== WHAT THE EXERCISE ASKS ==
Beneath this task are records; print exactly the stretch of them from the line with "The non-commutativity of" through the line with "Let $m_1,m_2$ be", both ends included.

== TASK MATERIAL ==

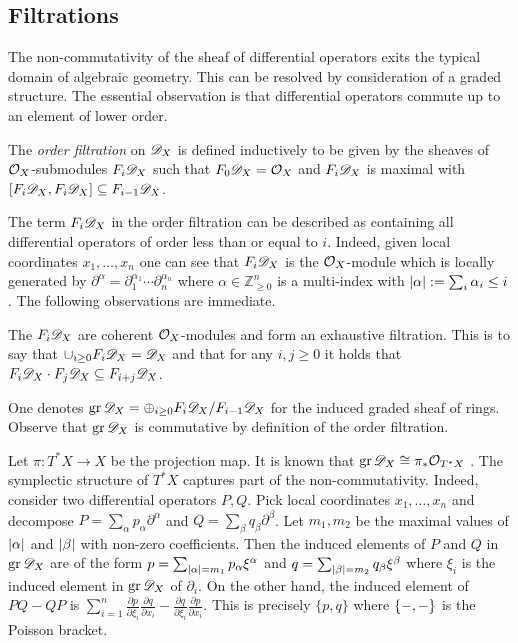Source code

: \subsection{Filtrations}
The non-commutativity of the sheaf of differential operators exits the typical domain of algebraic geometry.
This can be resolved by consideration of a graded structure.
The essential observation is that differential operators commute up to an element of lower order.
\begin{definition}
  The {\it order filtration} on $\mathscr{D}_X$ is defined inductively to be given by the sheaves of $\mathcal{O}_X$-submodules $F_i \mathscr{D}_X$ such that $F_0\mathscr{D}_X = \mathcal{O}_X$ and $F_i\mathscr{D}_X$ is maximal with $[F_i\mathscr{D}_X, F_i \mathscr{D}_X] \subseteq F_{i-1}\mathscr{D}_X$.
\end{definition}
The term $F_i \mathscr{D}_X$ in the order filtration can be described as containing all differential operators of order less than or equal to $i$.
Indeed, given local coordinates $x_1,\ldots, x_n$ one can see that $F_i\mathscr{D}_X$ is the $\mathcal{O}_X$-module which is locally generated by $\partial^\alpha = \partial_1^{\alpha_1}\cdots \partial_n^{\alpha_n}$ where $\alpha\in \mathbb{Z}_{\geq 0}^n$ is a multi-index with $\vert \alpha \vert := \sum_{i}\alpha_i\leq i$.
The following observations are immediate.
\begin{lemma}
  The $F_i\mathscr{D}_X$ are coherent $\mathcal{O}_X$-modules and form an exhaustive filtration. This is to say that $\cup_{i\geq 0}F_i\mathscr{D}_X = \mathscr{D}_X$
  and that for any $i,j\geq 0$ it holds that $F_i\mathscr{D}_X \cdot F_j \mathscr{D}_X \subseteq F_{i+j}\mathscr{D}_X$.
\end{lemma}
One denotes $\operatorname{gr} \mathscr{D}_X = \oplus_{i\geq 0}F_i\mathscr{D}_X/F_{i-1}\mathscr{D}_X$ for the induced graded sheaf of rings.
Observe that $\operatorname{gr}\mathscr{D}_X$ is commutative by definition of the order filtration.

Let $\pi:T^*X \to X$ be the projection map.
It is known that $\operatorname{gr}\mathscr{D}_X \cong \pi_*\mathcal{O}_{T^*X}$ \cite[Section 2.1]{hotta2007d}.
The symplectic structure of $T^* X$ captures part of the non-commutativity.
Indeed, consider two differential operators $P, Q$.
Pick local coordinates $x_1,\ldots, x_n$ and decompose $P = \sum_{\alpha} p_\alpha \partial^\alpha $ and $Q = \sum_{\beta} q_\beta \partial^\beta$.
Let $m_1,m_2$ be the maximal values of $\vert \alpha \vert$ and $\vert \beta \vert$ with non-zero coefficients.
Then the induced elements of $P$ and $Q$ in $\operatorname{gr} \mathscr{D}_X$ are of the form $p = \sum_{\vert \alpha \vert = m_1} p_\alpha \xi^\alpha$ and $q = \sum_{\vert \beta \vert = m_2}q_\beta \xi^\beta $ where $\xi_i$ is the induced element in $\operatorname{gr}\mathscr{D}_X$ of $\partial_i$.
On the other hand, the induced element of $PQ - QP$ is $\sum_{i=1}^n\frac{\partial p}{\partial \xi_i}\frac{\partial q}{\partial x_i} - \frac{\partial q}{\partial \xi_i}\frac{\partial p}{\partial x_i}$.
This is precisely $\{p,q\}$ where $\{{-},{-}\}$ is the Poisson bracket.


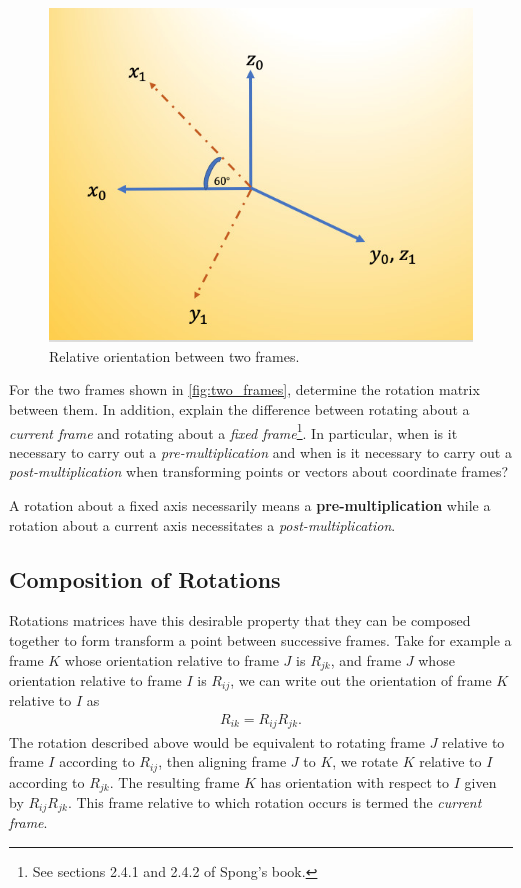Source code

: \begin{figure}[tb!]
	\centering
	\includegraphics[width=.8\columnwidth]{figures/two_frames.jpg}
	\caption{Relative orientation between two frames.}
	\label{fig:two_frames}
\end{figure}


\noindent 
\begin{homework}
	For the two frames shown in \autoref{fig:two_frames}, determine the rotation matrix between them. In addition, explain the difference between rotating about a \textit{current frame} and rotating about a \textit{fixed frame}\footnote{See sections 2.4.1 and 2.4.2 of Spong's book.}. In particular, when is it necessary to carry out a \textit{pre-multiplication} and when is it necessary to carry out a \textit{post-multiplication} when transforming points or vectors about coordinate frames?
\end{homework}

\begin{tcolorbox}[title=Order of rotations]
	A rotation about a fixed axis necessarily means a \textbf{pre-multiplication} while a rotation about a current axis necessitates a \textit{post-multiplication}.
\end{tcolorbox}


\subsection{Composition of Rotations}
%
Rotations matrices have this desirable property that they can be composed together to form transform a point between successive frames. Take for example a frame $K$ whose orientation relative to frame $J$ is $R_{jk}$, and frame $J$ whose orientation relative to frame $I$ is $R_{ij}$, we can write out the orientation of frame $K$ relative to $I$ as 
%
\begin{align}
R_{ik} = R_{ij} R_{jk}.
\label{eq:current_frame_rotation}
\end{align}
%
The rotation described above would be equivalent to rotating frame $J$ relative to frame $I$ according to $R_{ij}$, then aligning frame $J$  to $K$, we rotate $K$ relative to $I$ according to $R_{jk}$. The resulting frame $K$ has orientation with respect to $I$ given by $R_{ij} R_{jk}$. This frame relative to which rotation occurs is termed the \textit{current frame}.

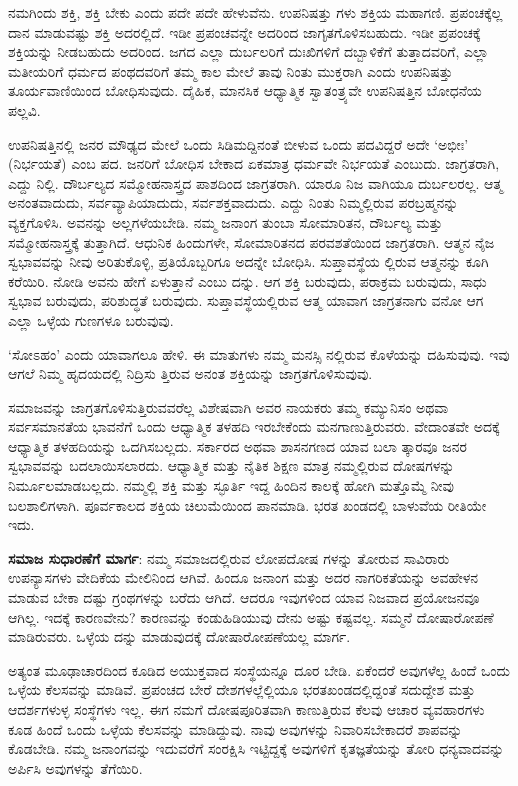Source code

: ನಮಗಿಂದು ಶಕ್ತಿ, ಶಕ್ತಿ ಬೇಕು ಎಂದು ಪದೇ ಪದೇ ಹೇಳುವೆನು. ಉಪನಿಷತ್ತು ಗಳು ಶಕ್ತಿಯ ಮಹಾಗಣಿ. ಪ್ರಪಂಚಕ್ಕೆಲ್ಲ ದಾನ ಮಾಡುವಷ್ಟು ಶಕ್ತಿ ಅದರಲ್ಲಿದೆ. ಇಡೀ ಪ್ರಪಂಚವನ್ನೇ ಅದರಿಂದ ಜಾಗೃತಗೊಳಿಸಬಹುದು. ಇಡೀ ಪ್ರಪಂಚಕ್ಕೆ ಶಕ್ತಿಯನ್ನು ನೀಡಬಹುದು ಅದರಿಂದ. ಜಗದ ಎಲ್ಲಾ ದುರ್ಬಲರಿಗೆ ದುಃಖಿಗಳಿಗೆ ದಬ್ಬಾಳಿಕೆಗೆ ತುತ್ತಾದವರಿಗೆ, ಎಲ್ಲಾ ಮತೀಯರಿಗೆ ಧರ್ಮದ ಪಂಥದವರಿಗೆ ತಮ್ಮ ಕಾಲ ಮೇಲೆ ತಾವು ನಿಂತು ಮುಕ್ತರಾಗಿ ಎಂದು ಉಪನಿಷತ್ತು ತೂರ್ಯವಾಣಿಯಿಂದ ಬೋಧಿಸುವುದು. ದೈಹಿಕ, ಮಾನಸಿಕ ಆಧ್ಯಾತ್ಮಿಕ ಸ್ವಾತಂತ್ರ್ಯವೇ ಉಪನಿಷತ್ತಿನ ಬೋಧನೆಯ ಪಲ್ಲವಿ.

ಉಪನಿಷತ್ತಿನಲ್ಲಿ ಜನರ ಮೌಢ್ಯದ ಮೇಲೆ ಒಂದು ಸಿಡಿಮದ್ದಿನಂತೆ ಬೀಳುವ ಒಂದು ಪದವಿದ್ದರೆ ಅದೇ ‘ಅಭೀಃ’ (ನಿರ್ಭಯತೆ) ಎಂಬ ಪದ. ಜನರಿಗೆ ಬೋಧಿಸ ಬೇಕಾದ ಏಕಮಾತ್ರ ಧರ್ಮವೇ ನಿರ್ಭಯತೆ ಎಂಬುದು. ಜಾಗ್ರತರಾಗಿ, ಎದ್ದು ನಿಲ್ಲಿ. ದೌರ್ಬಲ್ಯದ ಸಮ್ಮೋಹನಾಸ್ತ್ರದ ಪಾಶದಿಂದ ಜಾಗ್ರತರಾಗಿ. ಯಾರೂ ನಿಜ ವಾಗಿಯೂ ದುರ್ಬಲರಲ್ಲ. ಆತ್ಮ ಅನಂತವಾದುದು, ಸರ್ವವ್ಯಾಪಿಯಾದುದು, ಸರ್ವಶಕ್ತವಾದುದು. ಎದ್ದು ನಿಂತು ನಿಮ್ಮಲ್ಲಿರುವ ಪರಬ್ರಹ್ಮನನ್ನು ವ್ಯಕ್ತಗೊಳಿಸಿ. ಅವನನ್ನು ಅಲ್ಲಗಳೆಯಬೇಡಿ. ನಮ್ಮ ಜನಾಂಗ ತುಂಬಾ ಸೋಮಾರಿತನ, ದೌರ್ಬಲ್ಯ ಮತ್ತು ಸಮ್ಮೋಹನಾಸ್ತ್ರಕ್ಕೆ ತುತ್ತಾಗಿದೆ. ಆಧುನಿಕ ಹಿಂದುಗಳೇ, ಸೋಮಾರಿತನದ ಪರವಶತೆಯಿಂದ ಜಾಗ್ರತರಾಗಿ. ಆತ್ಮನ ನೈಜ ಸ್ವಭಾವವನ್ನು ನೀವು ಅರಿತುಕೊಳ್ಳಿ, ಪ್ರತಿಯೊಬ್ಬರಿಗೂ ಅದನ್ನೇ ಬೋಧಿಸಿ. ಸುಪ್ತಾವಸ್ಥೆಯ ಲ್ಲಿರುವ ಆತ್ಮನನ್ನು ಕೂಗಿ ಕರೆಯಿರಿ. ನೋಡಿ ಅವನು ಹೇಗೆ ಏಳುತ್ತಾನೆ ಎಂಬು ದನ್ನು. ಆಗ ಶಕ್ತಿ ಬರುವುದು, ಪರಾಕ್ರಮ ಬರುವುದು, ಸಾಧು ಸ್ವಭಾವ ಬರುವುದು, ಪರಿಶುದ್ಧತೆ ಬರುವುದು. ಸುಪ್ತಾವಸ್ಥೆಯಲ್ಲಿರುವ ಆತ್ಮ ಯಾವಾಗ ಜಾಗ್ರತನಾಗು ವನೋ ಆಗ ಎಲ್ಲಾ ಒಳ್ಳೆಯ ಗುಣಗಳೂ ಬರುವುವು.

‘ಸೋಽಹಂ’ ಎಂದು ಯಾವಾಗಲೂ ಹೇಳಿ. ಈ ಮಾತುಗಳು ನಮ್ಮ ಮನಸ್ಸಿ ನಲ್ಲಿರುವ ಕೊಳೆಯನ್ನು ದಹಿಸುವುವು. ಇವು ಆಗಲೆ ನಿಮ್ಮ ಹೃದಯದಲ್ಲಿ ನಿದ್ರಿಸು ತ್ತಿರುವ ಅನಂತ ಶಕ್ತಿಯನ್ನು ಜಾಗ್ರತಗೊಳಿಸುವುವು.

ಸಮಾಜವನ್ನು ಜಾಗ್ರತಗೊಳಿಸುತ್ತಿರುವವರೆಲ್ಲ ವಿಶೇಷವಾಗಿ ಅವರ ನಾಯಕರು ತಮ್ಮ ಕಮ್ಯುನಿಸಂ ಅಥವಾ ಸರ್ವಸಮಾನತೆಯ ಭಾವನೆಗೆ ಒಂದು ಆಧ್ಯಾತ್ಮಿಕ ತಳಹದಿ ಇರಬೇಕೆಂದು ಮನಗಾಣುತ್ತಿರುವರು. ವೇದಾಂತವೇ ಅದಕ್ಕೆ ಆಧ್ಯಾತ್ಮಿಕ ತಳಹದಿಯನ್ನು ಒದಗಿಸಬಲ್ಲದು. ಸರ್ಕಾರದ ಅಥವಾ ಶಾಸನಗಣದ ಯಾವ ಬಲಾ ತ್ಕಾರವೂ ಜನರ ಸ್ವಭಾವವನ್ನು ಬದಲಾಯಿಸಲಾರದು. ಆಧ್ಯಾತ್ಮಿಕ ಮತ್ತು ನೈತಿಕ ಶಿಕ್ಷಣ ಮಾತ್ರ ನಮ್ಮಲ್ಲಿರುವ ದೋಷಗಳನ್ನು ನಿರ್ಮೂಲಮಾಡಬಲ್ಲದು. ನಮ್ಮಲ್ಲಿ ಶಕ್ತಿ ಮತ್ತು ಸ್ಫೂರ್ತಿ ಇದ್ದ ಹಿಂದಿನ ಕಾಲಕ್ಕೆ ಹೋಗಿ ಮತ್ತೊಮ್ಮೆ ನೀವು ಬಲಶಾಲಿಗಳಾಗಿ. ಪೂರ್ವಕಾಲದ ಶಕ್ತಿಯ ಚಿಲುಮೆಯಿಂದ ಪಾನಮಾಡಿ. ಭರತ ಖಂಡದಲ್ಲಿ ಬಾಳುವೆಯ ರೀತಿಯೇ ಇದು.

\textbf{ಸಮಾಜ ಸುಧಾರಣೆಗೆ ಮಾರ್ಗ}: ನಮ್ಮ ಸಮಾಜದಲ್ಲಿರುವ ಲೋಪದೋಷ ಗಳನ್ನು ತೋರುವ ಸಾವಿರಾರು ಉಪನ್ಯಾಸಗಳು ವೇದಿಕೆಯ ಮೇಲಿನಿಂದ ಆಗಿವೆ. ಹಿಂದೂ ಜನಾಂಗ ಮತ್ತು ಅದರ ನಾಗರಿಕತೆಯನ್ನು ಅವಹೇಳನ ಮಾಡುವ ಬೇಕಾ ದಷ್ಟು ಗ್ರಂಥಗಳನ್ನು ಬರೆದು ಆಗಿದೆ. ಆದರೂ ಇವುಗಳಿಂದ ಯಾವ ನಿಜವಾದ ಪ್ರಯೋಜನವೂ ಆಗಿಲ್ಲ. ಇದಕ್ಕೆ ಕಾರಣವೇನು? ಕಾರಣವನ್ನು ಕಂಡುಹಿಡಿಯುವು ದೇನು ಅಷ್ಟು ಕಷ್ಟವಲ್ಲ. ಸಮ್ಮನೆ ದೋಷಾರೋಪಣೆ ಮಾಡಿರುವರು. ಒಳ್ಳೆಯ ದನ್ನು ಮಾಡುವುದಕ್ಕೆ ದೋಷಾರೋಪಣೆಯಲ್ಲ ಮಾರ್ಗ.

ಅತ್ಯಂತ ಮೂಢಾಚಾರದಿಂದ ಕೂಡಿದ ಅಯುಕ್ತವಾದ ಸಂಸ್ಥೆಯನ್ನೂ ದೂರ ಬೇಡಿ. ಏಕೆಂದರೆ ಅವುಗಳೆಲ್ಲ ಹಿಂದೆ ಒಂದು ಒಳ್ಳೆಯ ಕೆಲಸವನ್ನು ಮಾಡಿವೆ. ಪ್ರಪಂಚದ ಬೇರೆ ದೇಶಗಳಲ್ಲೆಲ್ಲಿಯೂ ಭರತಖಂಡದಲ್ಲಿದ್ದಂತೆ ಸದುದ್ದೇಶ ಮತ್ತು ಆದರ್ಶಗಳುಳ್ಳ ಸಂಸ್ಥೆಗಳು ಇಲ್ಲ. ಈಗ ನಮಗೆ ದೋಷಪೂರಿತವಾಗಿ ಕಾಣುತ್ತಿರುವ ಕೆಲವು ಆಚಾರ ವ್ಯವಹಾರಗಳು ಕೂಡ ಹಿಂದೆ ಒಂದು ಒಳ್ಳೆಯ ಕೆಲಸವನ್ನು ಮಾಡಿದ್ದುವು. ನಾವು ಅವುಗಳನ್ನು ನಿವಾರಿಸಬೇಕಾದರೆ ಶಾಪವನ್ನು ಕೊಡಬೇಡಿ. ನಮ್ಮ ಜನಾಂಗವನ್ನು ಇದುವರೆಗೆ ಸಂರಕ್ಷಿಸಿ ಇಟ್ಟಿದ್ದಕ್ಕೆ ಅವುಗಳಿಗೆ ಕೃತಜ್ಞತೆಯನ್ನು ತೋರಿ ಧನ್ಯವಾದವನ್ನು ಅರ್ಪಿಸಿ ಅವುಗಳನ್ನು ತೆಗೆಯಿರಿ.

== EXERCISE RESULT ==
The non-commutativity of the sheaf of differential operators exits the typical domain of algebraic geometry.
This can be resolved by consideration of a graded structure.
The essential observation is that differential operators commute up to an element of lower order.
\begin{definition}
  The {\it order filtration} on $\mathscr{D}_X$ is defined inductively to be given by the sheaves of $\mathcal{O}_X$-submodules $F_i \mathscr{D}_X$ such that $F_0\mathscr{D}_X = \mathcal{O}_X$ and $F_i\mathscr{D}_X$ is maximal with $[F_i\mathscr{D}_X, F_i \mathscr{D}_X] \subseteq F_{i-1}\mathscr{D}_X$.
\end{definition}
The term $F_i \mathscr{D}_X$ in the order filtration can be described as containing all differential operators of order less than or equal to $i$.
Indeed, given local coordinates $x_1,\ldots, x_n$ one can see that $F_i\mathscr{D}_X$ is the $\mathcal{O}_X$-module which is locally generated by $\partial^\alpha = \partial_1^{\alpha_1}\cdots \partial_n^{\alpha_n}$ where $\alpha\in \mathbb{Z}_{\geq 0}^n$ is a multi-index with $\vert \alpha \vert := \sum_{i}\alpha_i\leq i$.
The following observations are immediate.
\begin{lemma}
  The $F_i\mathscr{D}_X$ are coherent $\mathcal{O}_X$-modules and form an exhaustive filtration. This is to say that $\cup_{i\geq 0}F_i\mathscr{D}_X = \mathscr{D}_X$
  and that for any $i,j\geq 0$ it holds that $F_i\mathscr{D}_X \cdot F_j \mathscr{D}_X \subseteq F_{i+j}\mathscr{D}_X$.
\end{lemma}
One denotes $\operatorname{gr} \mathscr{D}_X = \oplus_{i\geq 0}F_i\mathscr{D}_X/F_{i-1}\mathscr{D}_X$ for the induced graded sheaf of rings.
Observe that $\operatorname{gr}\mathscr{D}_X$ is commutative by definition of the order filtration.

Let $\pi:T^*X \to X$ be the projection map.
It is known that $\operatorname{gr}\mathscr{D}_X \cong \pi_*\mathcal{O}_{T^*X}$ \cite[Section 2.1]{hotta2007d}.
The symplectic structure of $T^* X$ captures part of the non-commutativity.
Indeed, consider two differential operators $P, Q$.
Pick local coordinates $x_1,\ldots, x_n$ and decompose $P = \sum_{\alpha} p_\alpha \partial^\alpha $ and $Q = \sum_{\beta} q_\beta \partial^\beta$.
Let $m_1,m_2$ be the maximal values of $\vert \alpha \vert$ and $\vert \beta \vert$ with non-zero coefficients.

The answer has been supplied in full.